- すべからく〜べし

2006/09/05/Tue.すべからく〜べし

嘔吐する夢を見た T です。こんばんは。

夢の中で酒を呑んで吐くというのだから始末に悪い。寝る前に呑んでいたわけでもないのに、何であんな夢を見たのか、不可解である。

すべからく

大塚英志『戦後民主主義のリハビリテーション』を読んでいると、彼が「すべからく」を「全ての」の意味で誤用している箇所が散見され、妙に気にかかった。この誤用は有名であるし、何もそのことについて揚げ足を取ろうというわけではない。が、何となく大塚英志らしくないな、と思ったので。

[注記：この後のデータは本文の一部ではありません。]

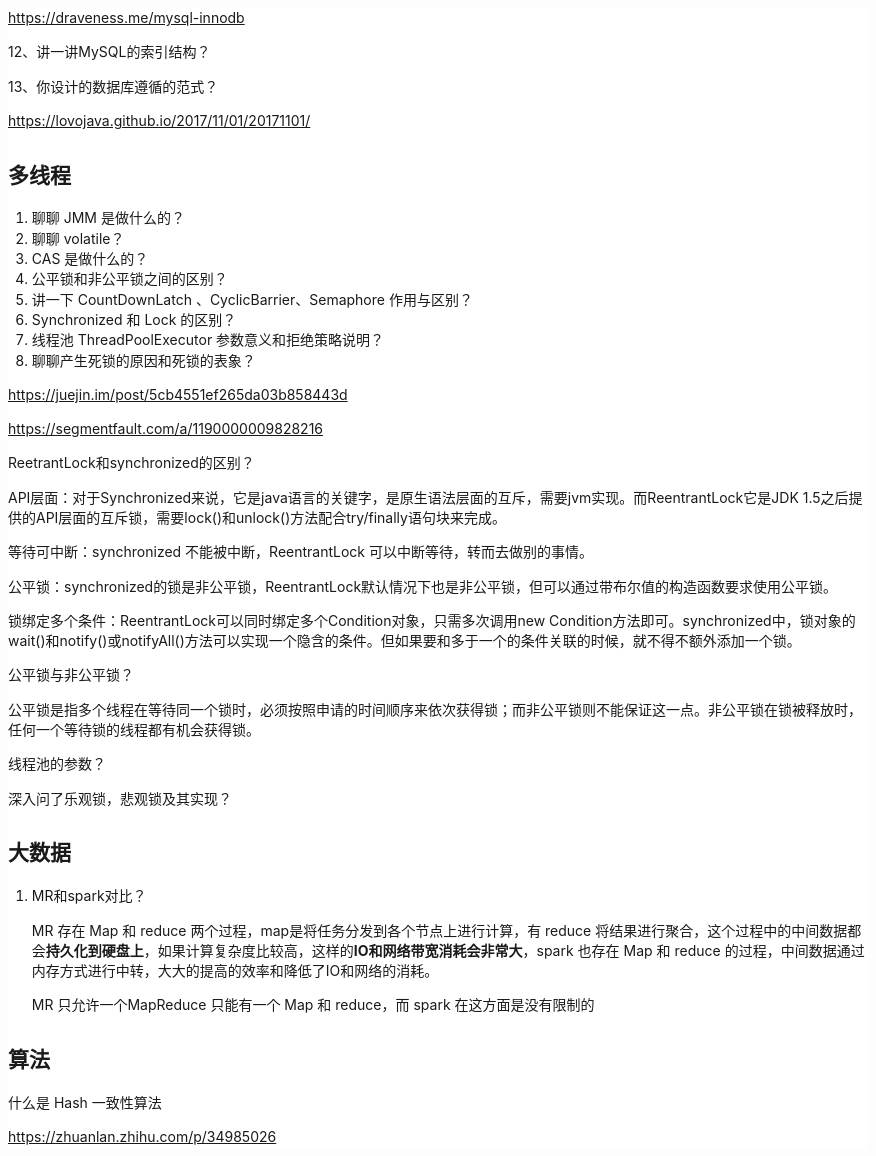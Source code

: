 https://draveness.me/mysql-innodb

12、讲一讲MySQL的索引结构？

13、你设计的数据库遵循的范式？

https://lovojava.github.io/2017/11/01/20171101/

## 多线程

1. 聊聊 JMM 是做什么的？
2. 聊聊 volatile？
3. CAS 是做什么的？
4. 公平锁和非公平锁之间的区别？
5. 讲一下 CountDownLatch 、CyclicBarrier、Semaphore 作用与区别？
6. Synchronized 和 Lock 的区别？
7. 线程池 ThreadPoolExecutor 参数意义和拒绝策略说明？
8. 聊聊产生死锁的原因和死锁的表象？

https://juejin.im/post/5cb4551ef265da03b858443d

https://segmentfault.com/a/1190000009828216

ReetrantLock和synchronized的区别？

API层面：对于Synchronized来说，它是java语言的关键字，是原生语法层面的互斥，需要jvm实现。而ReentrantLock它是JDK 1.5之后提供的API层面的互斥锁，需要lock()和unlock()方法配合try/finally语句块来完成。

等待可中断：synchronized 不能被中断，ReentrantLock 可以中断等待，转而去做别的事情。

公平锁：synchronized的锁是非公平锁，ReentrantLock默认情况下也是非公平锁，但可以通过带布尔值的构造函数要求使用公平锁。

锁绑定多个条件：ReentrantLock可以同时绑定多个Condition对象，只需多次调用new Condition方法即可。synchronized中，锁对象的wait()和notify()或notifyAll()方法可以实现一个隐含的条件。但如果要和多于一个的条件关联的时候，就不得不额外添加一个锁。

公平锁与非公平锁？

公平锁是指多个线程在等待同一个锁时，必须按照申请的时间顺序来依次获得锁；而非公平锁则不能保证这一点。非公平锁在锁被释放时，任何一个等待锁的线程都有机会获得锁。

线程池的参数？

深入问了乐观锁，悲观锁及其实现？



## 大数据

1. MR和spark对比？

   MR 存在 Map 和 reduce 两个过程，map是将任务分发到各个节点上进行计算，有 reduce 将结果进行聚合，这个过程中的中间数据都会**持久化到硬盘上**，如果计算复杂度比较高，这样的**IO和网络带宽消耗会非常大**，spark 也存在 Map 和 reduce 的过程，中间数据通过内存方式进行中转，大大的提高的效率和降低了IO和网络的消耗。

   MR 只允许一个MapReduce 只能有一个 Map 和 reduce，而 spark 在这方面是没有限制的

## 算法

什么是 Hash 一致性算法

https://zhuanlan.zhihu.com/p/34985026
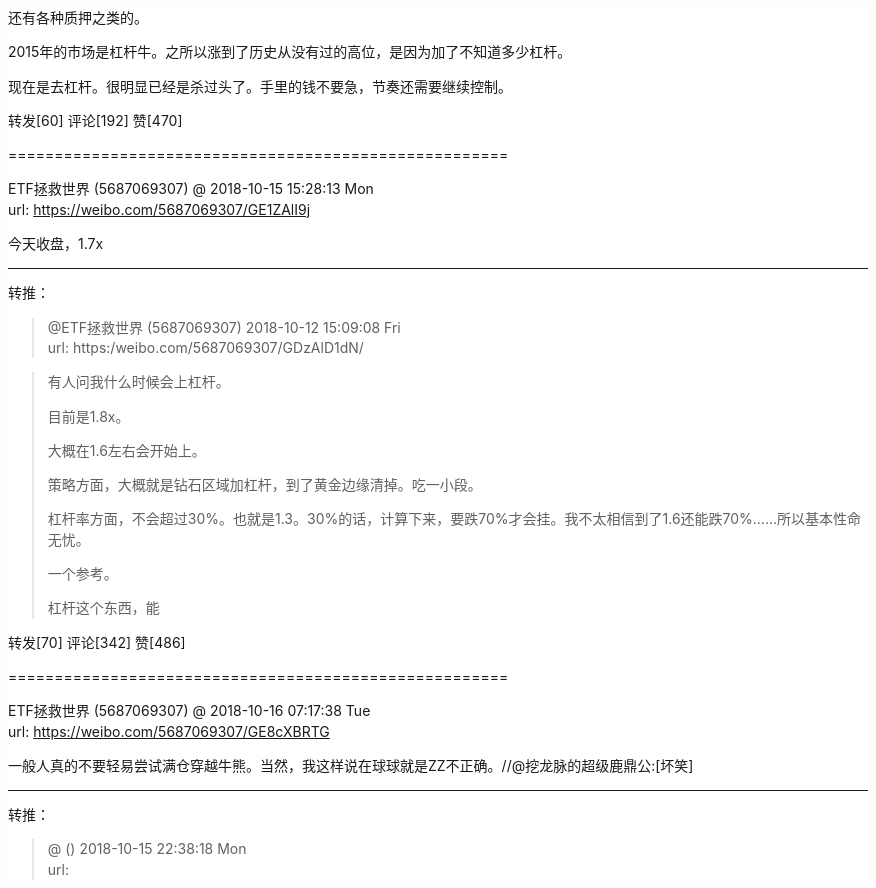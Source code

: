 还有各种质押之类的。

2015年的市场是杠杆牛。之所以涨到了历史从没有过的高位，是因为加了不知道多少杠杆。

现在是去杠杆。很明显已经是杀过头了。手里的钱不要急，节奏还需要继续控制。 ​​​

转发[60]  评论[192]  赞[470] 

======================================================






ETF拯救世界 (5687069307) @
2018-10-15 15:28:13 Mon  
url: https://weibo.com/5687069307/GE1ZAlI9j

今天收盘，1.7x

------------------------------------------------------
转推：
>  @ETF拯救世界 (5687069307)
>  2018-10-12 15:09:08 Fri  
>  url: https:/weibo.com/5687069307/GDzAlD1dN/

>  有人问我什么时候会上杠杆。
>  
>  目前是1.8x。
>  
>  大概在1.6左右会开始上。
>  
>  策略方面，大概就是钻石区域加杠杆，到了黄金边缘清掉。吃一小段。
>  
>  杠杆率方面，不会超过30%。也就是1.3。30%的话，计算下来，要跌70%才会挂。我不太相信到了1.6还能跌70%……所以基本性命无忧。
>  
>  一个参考。
>  
>  杠杆这个东西，能 ​​​

转发[70]  评论[342]  赞[486] 

======================================================






ETF拯救世界 (5687069307) @
2018-10-16 07:17:38 Tue  
url: https://weibo.com/5687069307/GE8cXBRTG

一般人真的不要轻易尝试满仓穿越牛熊。当然，我这样说在球球就是ZZ不正确。//@挖龙脉的超级鹿鼎公:[坏笑]

------------------------------------------------------
转推：
>  @ ()
>  2018-10-15 22:38:18 Mon  
>  url:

「すべからく」の誤用について最初に論じたのは、俺が知る限りでは澁澤龍彦である。その名も『すべからく』というエッセイにおいて、「すべからく」が誤用されている例を列挙しながら、その遠因を唐十郎に求めている。彼の評論集において「すべからく」が頻繁に誤用されているのを発見した澁澤は、「やぱり唐十郎は一種の天才なのかな」「破壊というよりもネオロジスム(新造語)かな」と述べているが、誤用自体に関しては皮肉たっぷりに書いている。澁澤らしからぬ噛み付き方で、そこがまた面白いのだが。

このエッセイの正確な初出を調べることはできなかったが、このエッセイを収録する『太陽王と月の王』が出版されたのは 1980年であり、つまり俺の生まれる前から「すべからく」の誤用は広まっていたことがわかる。今では、「すべからく」の正しい用法が「すべからく〜べし」であることは有名になった感があり、「よく知られた誤用」といういささか奇妙な地雷として、日本語文章を査定する機能を負っている。

「すべからく」の誤用が有名になったのは 2ちゃんねるにおいてではないか、という印象を持っている。「すべからく」が誤用されると、かなりの確率でそのことが指摘される。「2ちゃん語」として、誤用に新しい意味を積極的に付加する傾向がある一方で、日本語に対して割と保守的な一面も 2ちゃんねるにはある。「的を射る・当を得る」「汚名挽回 (正しくは汚名返上)」なども、間違えると必ず指摘される。敬語の誤用にもうるさい。指摘のための指摘が多いけれど、地味に強い影響があるんじゃないかとも思う。

研究日記

終日病院。

エアコンや冷蔵庫の修繕だとかで、何やら騒がしい。最近、色んなモノで不具合が発生し、頻繁に修理している。基礎体力のなさを見るようで、何だかなあ、という気もするが、研究所はいまだ立ち上げ途上の部分が少なからずある。こういったことは、その都度一つ一つ潰していくしかなく、そのときサボれば必ず後でツケがやってくる。

明日からボスのお供で韓国の学会へ。百貨店で旅行用鞄を買って帰る。前日にかよ、と皆に突っ込まれた。